Monday, January 24, 2005

I'm sure Andrew will have blogged this years ago, but I just found Jess. This is a Java implementation of the Rete algorithm.

I still don't need Rete for Kowari yet, but I'm wondering if it will work well when considering ABox changes, as opposed to a full inference run like I'm trying to do. Rete is supposed to be good at that, but it makes all of these assumptions about having to process individual statements one at a time. Kowari is not like that, so I wonder if Rete is really the best solution, even for the case of deltas in the data.

I'm expecting to hear what's going on with work shortly. My ideal is work on OWL full time. However, I have to eat (more important, so do Anne and Luc) so I have to consider the options. Kowari/OWL will continue, but it would be a lot easier if I get paid to do it, rather than have to chew into my copious free time!

This leaves me really busy at the moment, making it difficult to work on any of this stuff. At least it has been a break from the usual, which I've appreciated.

In the mentime, I'm off to my brother's wedding in Maui this week. We really can't afford to go (think "extending the mortgage"), but he's not likely to get married again (I hope not anyway!), and besides, how many times do I get to go to Hawaii? :-)

The DSTC asked that I give a talk on Kowari for them soon. I'm looking forward to it, and dreading it at the same time. I'm really out of practice with this stuff. At least it will be good practice for my Masters confirmation.

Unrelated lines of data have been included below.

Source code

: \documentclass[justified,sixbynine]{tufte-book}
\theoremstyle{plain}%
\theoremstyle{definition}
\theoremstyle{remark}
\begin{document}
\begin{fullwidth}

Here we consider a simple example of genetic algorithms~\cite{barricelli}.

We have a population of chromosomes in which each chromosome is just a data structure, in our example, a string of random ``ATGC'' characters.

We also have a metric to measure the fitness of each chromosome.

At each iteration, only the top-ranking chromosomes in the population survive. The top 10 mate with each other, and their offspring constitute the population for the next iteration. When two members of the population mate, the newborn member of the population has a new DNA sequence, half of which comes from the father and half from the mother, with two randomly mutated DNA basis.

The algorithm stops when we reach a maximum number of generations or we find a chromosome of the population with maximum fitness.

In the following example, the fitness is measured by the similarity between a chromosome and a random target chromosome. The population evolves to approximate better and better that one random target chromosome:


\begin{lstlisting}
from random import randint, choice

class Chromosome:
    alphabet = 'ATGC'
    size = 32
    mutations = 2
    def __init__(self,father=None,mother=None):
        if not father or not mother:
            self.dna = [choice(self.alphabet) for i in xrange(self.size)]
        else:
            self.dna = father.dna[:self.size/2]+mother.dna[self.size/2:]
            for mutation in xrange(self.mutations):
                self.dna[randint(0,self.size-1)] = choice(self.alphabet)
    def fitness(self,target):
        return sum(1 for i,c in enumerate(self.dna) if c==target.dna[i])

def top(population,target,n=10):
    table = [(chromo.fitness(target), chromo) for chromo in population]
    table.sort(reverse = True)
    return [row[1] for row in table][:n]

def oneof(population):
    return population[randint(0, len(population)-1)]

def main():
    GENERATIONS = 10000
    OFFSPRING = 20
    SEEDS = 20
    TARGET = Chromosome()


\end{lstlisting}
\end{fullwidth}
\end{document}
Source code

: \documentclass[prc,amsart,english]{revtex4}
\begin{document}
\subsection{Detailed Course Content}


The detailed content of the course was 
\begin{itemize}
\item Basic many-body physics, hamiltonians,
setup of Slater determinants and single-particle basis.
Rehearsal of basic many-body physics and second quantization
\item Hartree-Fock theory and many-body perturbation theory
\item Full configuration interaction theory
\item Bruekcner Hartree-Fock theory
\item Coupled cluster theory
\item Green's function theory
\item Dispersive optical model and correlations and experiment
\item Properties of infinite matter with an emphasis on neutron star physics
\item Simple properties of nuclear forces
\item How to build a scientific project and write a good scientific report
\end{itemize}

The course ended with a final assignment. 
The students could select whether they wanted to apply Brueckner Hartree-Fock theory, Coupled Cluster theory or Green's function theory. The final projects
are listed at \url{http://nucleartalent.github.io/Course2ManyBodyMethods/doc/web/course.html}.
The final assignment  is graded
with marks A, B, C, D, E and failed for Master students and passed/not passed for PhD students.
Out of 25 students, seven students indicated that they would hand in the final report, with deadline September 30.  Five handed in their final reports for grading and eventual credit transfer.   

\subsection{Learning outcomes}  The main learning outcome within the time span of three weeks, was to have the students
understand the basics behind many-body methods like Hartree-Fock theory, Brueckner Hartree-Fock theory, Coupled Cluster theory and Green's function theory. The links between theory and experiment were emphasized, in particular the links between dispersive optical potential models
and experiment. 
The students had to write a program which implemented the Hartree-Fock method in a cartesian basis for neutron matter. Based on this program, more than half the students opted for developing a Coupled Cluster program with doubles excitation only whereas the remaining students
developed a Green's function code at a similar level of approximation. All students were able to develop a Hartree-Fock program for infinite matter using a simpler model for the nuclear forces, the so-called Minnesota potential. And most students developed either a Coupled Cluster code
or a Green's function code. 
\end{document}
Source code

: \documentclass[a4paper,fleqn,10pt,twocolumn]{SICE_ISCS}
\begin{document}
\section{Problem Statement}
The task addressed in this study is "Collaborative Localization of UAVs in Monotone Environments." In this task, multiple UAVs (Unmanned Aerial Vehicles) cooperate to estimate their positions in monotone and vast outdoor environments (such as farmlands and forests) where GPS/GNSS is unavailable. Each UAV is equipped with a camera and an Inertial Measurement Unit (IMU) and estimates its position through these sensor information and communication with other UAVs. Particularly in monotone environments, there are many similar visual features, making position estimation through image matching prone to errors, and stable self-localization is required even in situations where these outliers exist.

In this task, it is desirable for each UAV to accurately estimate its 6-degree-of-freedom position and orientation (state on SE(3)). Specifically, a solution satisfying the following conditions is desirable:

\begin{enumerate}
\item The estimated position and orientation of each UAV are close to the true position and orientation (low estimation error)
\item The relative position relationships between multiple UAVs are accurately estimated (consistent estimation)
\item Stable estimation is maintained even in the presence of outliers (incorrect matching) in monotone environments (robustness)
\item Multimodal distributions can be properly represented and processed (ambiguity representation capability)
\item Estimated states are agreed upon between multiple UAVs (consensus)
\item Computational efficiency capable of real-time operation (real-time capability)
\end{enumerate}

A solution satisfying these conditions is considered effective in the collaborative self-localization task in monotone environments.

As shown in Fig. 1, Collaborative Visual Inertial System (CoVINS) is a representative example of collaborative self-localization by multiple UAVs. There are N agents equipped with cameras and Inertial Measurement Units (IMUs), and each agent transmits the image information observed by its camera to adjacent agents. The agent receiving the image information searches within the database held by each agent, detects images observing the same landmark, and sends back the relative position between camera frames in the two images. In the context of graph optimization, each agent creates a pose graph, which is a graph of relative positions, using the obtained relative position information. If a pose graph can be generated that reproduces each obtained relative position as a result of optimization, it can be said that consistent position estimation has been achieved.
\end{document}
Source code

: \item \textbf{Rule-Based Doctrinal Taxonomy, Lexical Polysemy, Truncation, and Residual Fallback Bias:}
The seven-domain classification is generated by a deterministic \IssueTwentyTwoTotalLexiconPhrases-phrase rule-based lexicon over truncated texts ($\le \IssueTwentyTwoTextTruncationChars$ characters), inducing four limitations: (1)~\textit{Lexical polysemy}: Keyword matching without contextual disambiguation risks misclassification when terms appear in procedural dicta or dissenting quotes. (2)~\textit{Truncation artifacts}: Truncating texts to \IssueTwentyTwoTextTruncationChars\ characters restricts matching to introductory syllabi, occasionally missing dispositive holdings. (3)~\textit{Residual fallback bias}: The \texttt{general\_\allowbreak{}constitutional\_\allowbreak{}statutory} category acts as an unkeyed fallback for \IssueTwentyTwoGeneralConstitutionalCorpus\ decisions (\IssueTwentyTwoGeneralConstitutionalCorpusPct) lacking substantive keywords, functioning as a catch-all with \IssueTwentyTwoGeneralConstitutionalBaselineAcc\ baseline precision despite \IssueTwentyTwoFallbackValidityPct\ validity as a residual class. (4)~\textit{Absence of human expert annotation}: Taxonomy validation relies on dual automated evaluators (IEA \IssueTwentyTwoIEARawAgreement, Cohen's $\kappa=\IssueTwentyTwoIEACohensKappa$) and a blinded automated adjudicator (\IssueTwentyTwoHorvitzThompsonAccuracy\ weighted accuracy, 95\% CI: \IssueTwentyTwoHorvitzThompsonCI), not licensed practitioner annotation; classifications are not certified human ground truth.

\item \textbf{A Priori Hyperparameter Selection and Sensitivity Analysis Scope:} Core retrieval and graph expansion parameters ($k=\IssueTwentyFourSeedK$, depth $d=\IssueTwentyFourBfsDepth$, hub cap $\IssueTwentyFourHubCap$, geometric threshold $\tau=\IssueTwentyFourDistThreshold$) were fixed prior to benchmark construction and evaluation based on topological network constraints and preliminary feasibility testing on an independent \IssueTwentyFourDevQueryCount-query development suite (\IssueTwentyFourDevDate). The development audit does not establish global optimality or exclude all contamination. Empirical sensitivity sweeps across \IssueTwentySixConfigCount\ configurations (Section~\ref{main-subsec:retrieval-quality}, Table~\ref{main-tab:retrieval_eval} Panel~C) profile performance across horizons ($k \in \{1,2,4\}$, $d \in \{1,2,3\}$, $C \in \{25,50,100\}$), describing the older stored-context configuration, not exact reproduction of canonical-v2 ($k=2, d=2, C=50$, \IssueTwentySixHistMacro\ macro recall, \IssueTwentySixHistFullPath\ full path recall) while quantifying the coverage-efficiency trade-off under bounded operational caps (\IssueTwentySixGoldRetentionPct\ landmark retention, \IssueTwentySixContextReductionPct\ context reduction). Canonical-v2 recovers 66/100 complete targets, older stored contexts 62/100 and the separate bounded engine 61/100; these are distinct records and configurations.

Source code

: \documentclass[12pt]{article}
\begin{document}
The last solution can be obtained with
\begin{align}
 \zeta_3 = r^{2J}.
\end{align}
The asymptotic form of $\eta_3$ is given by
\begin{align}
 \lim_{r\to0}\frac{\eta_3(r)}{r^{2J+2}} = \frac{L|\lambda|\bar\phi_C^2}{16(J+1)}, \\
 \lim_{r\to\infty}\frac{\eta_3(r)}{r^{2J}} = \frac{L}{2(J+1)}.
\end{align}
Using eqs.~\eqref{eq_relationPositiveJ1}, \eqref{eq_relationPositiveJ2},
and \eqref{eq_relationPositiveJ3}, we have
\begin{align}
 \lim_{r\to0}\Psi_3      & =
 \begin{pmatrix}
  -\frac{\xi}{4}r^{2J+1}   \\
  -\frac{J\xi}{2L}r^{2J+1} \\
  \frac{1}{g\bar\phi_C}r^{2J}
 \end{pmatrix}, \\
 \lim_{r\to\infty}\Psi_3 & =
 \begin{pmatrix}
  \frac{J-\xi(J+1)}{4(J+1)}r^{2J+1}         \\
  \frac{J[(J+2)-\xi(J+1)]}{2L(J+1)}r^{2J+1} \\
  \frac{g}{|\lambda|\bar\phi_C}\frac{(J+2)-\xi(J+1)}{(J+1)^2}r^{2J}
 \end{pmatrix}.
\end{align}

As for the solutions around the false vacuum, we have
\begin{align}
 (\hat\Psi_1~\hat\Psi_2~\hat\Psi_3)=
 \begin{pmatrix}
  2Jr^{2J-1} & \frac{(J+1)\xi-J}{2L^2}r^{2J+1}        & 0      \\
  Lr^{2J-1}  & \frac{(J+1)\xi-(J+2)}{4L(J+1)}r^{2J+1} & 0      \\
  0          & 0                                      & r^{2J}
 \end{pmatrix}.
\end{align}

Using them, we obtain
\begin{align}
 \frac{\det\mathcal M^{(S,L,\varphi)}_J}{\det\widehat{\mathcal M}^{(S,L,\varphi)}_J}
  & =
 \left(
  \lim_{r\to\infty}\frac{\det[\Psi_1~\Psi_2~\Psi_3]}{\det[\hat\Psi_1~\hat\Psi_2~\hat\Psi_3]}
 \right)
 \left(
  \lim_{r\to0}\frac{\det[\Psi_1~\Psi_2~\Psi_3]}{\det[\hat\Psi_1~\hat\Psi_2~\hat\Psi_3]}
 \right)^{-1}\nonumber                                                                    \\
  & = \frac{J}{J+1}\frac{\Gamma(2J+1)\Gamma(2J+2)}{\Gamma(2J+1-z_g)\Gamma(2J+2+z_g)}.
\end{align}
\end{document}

Speaking of the Masters, my supervisor, Bob, works with the DSTC, so the odds are good that he will attend. This just gets better and better. :-}


Danny said...

The Jess license is a bit inconvenient :-(
But there's also the Drools kit, a Java-object extension of Rete, and the Maryland folks have just done Rete in Python "Pychinko" which may be portable (maybe hit it with Jython). Then there's the one in Jena, and Bossam...

Quoll said...

I agree about the Jess licence. However, when I saw another rules engine I thought it worthwhile blogging, just so I had it written down somewhere that I'd seen it.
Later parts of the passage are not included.